Data supplied:

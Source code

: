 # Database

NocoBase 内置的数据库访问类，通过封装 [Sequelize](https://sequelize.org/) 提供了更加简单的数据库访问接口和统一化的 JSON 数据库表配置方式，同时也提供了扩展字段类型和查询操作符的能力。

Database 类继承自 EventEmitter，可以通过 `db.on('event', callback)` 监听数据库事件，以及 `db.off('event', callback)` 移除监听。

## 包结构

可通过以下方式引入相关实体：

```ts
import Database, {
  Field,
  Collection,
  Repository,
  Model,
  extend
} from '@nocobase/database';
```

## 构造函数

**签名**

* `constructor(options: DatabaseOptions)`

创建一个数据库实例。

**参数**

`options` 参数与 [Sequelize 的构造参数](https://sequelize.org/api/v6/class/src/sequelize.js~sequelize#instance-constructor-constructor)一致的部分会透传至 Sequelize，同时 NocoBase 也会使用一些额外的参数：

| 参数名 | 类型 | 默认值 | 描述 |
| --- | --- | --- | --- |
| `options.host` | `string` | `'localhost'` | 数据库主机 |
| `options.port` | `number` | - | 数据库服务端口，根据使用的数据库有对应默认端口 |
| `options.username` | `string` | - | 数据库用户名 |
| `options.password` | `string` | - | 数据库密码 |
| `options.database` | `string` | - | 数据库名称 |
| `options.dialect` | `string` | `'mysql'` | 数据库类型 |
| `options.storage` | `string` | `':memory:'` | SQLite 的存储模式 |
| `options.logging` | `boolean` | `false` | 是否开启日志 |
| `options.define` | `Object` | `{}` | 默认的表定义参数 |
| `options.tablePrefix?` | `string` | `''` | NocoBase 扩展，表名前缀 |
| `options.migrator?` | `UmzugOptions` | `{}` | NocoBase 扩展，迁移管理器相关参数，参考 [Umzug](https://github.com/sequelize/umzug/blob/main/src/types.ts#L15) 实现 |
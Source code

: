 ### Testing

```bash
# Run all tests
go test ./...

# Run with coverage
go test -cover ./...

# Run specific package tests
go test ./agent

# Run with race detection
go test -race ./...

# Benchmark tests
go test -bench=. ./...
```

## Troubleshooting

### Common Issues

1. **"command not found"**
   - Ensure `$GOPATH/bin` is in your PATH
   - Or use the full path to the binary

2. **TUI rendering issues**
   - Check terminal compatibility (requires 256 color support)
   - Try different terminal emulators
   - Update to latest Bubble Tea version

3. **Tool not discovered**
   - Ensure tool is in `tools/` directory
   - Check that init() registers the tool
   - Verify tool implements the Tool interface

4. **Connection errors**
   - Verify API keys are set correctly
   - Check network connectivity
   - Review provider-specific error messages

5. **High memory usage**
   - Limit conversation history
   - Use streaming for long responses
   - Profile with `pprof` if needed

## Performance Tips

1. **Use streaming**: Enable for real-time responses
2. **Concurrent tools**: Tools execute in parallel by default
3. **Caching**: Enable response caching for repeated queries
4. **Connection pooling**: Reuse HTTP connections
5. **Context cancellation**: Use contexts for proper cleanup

Your task:
Wherever a line of the records above contains the string "tools", copy that line out.

Exercise result:
   - Ensure tool is in `tools/` directory
2. **Concurrent tools**: Tools execute in parallel by default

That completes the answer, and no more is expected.